* WORK INSTRUCTION
Return the data below unaltered, but strip out the pictures.

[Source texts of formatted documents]
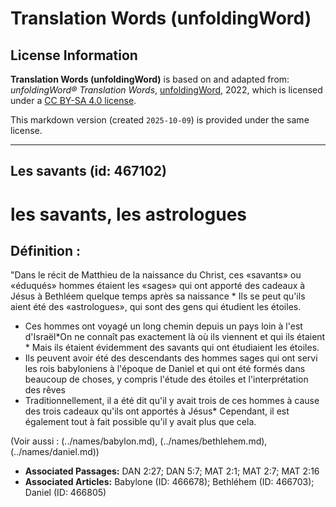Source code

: # Translation Words (unfoldingWord)

## License Information

**Translation Words (unfoldingWord)** is based on and adapted from: _unfoldingWord® Translation Words_, [unfoldingWord](https://unfoldingword.org/utw), 2022, which is licensed under a [CC BY-SA 4.0 license](https://creativecommons.org/licenses/by-sa/4.0/legalcode.en).

This markdown version (created `2025-10-09`) is provided under the same license.



--------------------------------

## Les savants (id: 467102)

les savants, les astrologues
============================

Définition :
------------

"Dans le récit de Matthieu de la naissance du Christ, ces «savants» ou «éduqués» hommes étaient les «sages» qui ont apporté des cadeaux à Jésus à Bethléem quelque temps après sa naissance \* Ils se peut qu'ils aient été des «astrologues», qui sont des gens qui étudient les étoiles.

* Ces hommes ont voyagé un long chemin depuis un pays loin à l'est d'Israël\*On ne connaît pas exactement là où ils viennent et qui ils étaient \* Mais ils étaient évidemment des savants qui ont étudiaient les étoiles.
* Ils peuvent avoir été des descendants des hommes sages qui ont servi les rois babyloniens à l'époque de Daniel et qui ont été formés dans beaucoup de choses, y compris l'étude des étoiles et l'interprétation des rêves
* Traditionnellement, il a été dit qu'il y avait trois de ces hommes à cause des trois cadeaux qu'ils ont apportés à Jésus\* Cependant, il est également tout à fait possible qu'il y avait plus que cela.

(Voir aussi : (../names/babylon.md), (../names/bethlehem.md), (../names/daniel.md))

* **Associated Passages:** DAN 2:27; DAN 5:7; MAT 2:1; MAT 2:7; MAT 2:16
* **Associated Articles:** Babylone (ID: 466678); Bethléhem (ID: 466703); Daniel (ID: 466805)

* TASK SOLUTION
Source code

: # Translation Words (unfoldingWord)

## License Information

**Translation Words (unfoldingWord)** is based on and adapted from: _unfoldingWord® Translation Words_, [unfoldingWord](https://unfoldingword.org/utw), 2022, which is licensed under a [CC BY-SA 4.0 license](https://creativecommons.org/licenses/by-sa/4.0/legalcode.en).

This markdown version (created `2025-10-09`) is provided under the same license.



--------------------------------

## Les savants (id: 467102)

les savants, les astrologues
============================

Définition :
------------

"Dans le récit de Matthieu de la naissance du Christ, ces «savants» ou «éduqués» hommes étaient les «sages» qui ont apporté des cadeaux à Jésus à Bethléem quelque temps après sa naissance \* Ils se peut qu'ils aient été des «astrologues», qui sont des gens qui étudient les étoiles.

* Ces hommes ont voyagé un long chemin depuis un pays loin à l'est d'Israël\*On ne connaît pas exactement là où ils viennent et qui ils étaient \* Mais ils étaient évidemment des savants qui ont étudiaient les étoiles.
* Ils peuvent avoir été des descendants des hommes sages qui ont servi les rois babyloniens à l'époque de Daniel et qui ont été formés dans beaucoup de choses, y compris l'étude des étoiles et l'interprétation des rêves
* Traditionnellement, il a été dit qu'il y avait trois de ces hommes à cause des trois cadeaux qu'ils ont apportés à Jésus\* Cependant, il est également tout à fait possible qu'il y avait plus que cela.

(Voir aussi : (../names/babylon.md), (../names/bethlehem.md), (../names/daniel.md))

* **Associated Passages:** DAN 2:27; DAN 5:7; MAT 2:1; MAT 2:7; MAT 2:16
* **Associated Articles:** Babylone (ID: 466678); Bethléhem (ID: 466703); Daniel (ID: 466805)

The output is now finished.